La planificación natural de la familia promueve el conocimiento de la naturaleza femenina, de manera que seamos capaces de emplearla para conseguir o evitar a voluntad el embarazo de forma fácil y segura. Al estar abierta a la vida, promueve el amor entre los esposos y hacia sus hijos.

Los métodos naturales pueden ser empleados en cualquier momento, desde la primera menstruación hasta la menopausia, por ser aplicables a todas las fases de la vida reproductiva de la mujer, tanto si su ciclo es regular como si presenta ciclos irregulares, esté lactando a su hijo, se halle en el estado pre-menopaúsico o en cualquier otra situación.
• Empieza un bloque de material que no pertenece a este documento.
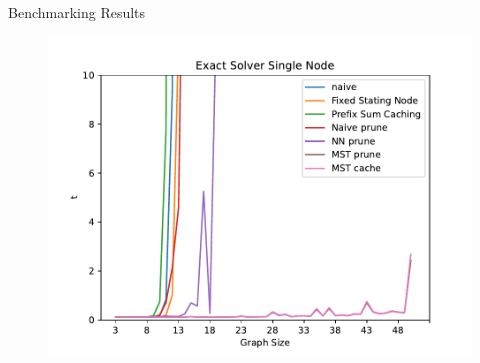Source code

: \begin{frame}{Benchmarking Results}
  \vspace{-0.25cm}
  \begin{figure}
    \includegraphics[width=\linewidth,height=.9\textheight,keepaspectratio]{./assets/v6.pdf}
  \end{figure}
\end{frame}

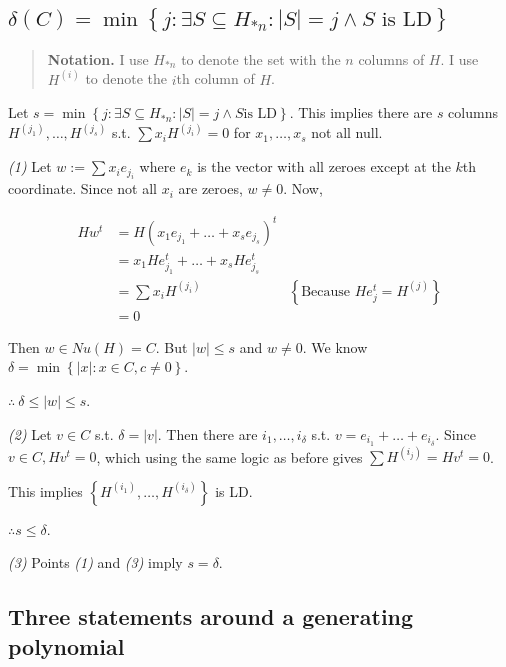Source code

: \subsection{$\delta(C) = \min \left\{ j : \exists S \subseteq H_{*n} : |S| = j \land  S \text{ is LD} \right\} $}

\begin{quote}
    \textbf{Notation.} I use $H_{*n}$ to denote the set with the $n$ columns
    of $H$. I use $H^{(i)}$ to denote the $i$th column of $H$.
\end{quote}

Let $s = \min \left\{ j : \exists S \subseteq H_{*n} : |S| = j \land  S \text{
is LD} \right\} $. This implies there are $s$ columns $H^{(j_1)}, \ldots,
H^{(j_s)}$ s.t. $\sum x_i H^{( j_i )} = 0$ for $x_1, \ldots, x_s$ not all null.

\textit{(1)} Let $w := \sum x_i e_{j_i}$ where $e_{k}$ is the vector with all
zeroes except at the $k$th coordinate. Since not all $x_i$ are zeroes, $w \neq
0$. Now, 

\begin{align*}
    Hw^t &= H \left( x_1 e_{j_1} + \ldots + x_s e_{j_s} \right)^t \\ 
         &= x_1 H e_{j_1}^t + \ldots + x_s H e_{j_s}^t \\ 
         &= \sum x_i H^{(j_i)} &\left\{ \text{Because } He_j^t = H^{(j)} \right\}  \\ 
         &= 0
\end{align*}

Then $w \in Nu(H) = C$. But $|w| \leq s$ and $w \neq 0$. We know $\delta = \min
\left\{ |x| : x \in C, c \neq 0 \right\} $.

$\therefore ~ \delta \leq |w| \leq s$.

\textit{(2)} Let $v \in  C$ s.t. $\delta = |v|$. Then there are 
$i_1, \ldots, i_{\delta}$ s.t. $v = e_{i_1} + \ldots + e_{i_\delta}$.
Since $v \in  C, Hv^t = 0$, which using the same 
logic as before gives $\sum H^{(i_j)} = Hv^t = 0$.

This implies $\left\{ H^{(i_1)}, \ldots, H^{(i_{\delta})} \right\} $ is LD.

$\therefore  s \leq \delta$.

\textit{(3)} Points \textit{(1)} and \textit{(3)} imply $s = \delta$.

\pagebreak 

\subsection{Three statements around a generating polynomial}

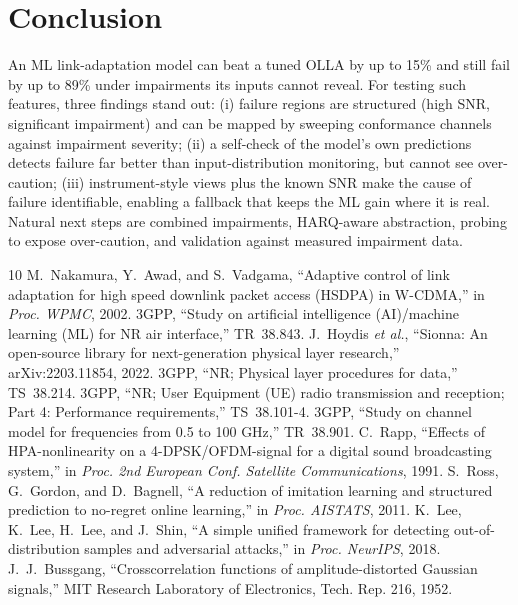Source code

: \documentclass[conference]{IEEEtran}
\begin{document}
\section{Conclusion}
An ML link-adaptation model can beat a tuned OLLA by up to 15\% and still fail by up to 89\%
under impairments its inputs cannot reveal. For testing such features, three findings stand
out: (i) failure regions are structured (high SNR, significant impairment) and can be mapped
by sweeping conformance channels against impairment severity; (ii) a self-check of the model's
own predictions detects failure far better than input-distribution monitoring, but cannot
see over-caution; (iii) instrument-style views plus the known SNR make the cause of failure
identifiable, enabling a fallback that keeps the ML gain where it is real. Natural next steps
are combined impairments, HARQ-aware abstraction, probing to expose over-caution, and
validation against measured impairment data.

\begin{thebibliography}{10}
 M.~Nakamura, Y.~Awad, and S.~Vadgama, ``Adaptive control of link
adaptation for high speed downlink packet access (HSDPA) in W-CDMA,'' in \emph{Proc. WPMC},
2002.
 3GPP, ``Study on artificial intelligence (AI)/machine learning (ML) for NR
air interface,'' TR~38.843.
 J.~Hoydis \emph{et al.}, ``Sionna: An open-source library for next-generation
physical layer research,'' arXiv:2203.11854, 2022.
 3GPP, ``NR; Physical layer procedures for data,'' TS~38.214.
 3GPP, ``NR; User Equipment (UE) radio transmission and reception; Part 4:
Performance requirements,'' TS~38.101-4.
 3GPP, ``Study on channel model for frequencies from 0.5 to 100 GHz,''
TR~38.901.
 C.~Rapp, ``Effects of HPA-nonlinearity on a 4-DPSK/OFDM-signal for a
digital sound broadcasting system,'' in \emph{Proc. 2nd European Conf. Satellite
Communications}, 1991.
 S.~Ross, G.~Gordon, and D.~Bagnell, ``A reduction of imitation learning and
structured prediction to no-regret online learning,'' in \emph{Proc. AISTATS}, 2011.
 K.~Lee, K.~Lee, H.~Lee, and J.~Shin, ``A simple unified framework for
detecting out-of-distribution samples and adversarial attacks,'' in \emph{Proc. NeurIPS},
2018.
 J.~J.~Bussgang, ``Crosscorrelation functions of amplitude-distorted
Gaussian signals,'' MIT Research Laboratory of Electronics, Tech. Rep. 216, 1952.
\end{thebibliography}
\end{document}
Por contraste, los métodos artificiales de planificación de la familia, más comúnmente conocidos como “anticonceptivos”, han sido diseñados para destruir la fertilidad de la mujer. Esto conlleva una actitud negativa de rechazo a la vida, que convierte a la mujer en objeto de placer sexual y la lleva a rechazar lo más sublime que tiene, su capacidad de ser madre. Además,  algunos de estos métodos son abortivos e implican altos riesgos para la salud de la mujer.

San Juan Pablo II expresa con mucha elocuencia la gran diferencia entre la anticoncepción y la planificación natural de la familia (PNF). El Santo Padre basa su reflexión precisamente en la experiencia de los matrimonios que practican la PNF cuando tienen motivos serios para espaciar los nacimientos de sus hijos:

“A la luz de la misma experiencia de tantas parejas de esposos y de los datos de las diversas ciencias humanas, la reflexión teológica puede captar y está llamada a profundizar la diferencia antropológica y al mismo tiempo moral, que existe entre el anticoncepcionismo y el recurso a los ritmos temporales. Se trata de una diferencia bastante más amplia y profunda de lo que habitualmente se cree, y que implica en resumidas cuentas dos concepciones de la persona y de la sexualidad humana, irreconciliables entre sí.

“La elección de los ritmos naturales comporta la aceptación del tiempo de la persona, es decir de la mujer, y con esto la aceptación también del diálogo, del respeto recíproco, de la responsabilidad común, del dominio de sí mismo. Aceptar el tiempo y el diálogo significa reconocer el carácter espiritual y a la vez corporal de la comunión conyugal, como también vivir el amor personal en su exigencia de fidelidad.

“En este contexto la pareja experimenta que la comunión conyugal es enriquecida por aquellos valores de ternura y afectividad, que constituyen el alma profunda de la sexualidad humana, incluso en su dimensión física. De este modo la sexualidad es respetada y promovida en su dimensión verdadera y plenamente humana, no «usada» en cambio como un «objeto» que, rompiendo la unidad personal de alma y cuerpo, contradice la misma creación de Dios en la trama más profunda entre naturaleza y persona”.

Exhortación Apostólica Familiaris consortio, sobre la familia cristiana en el mundo actual, 1981, no. 32. Véase nos. 28-32.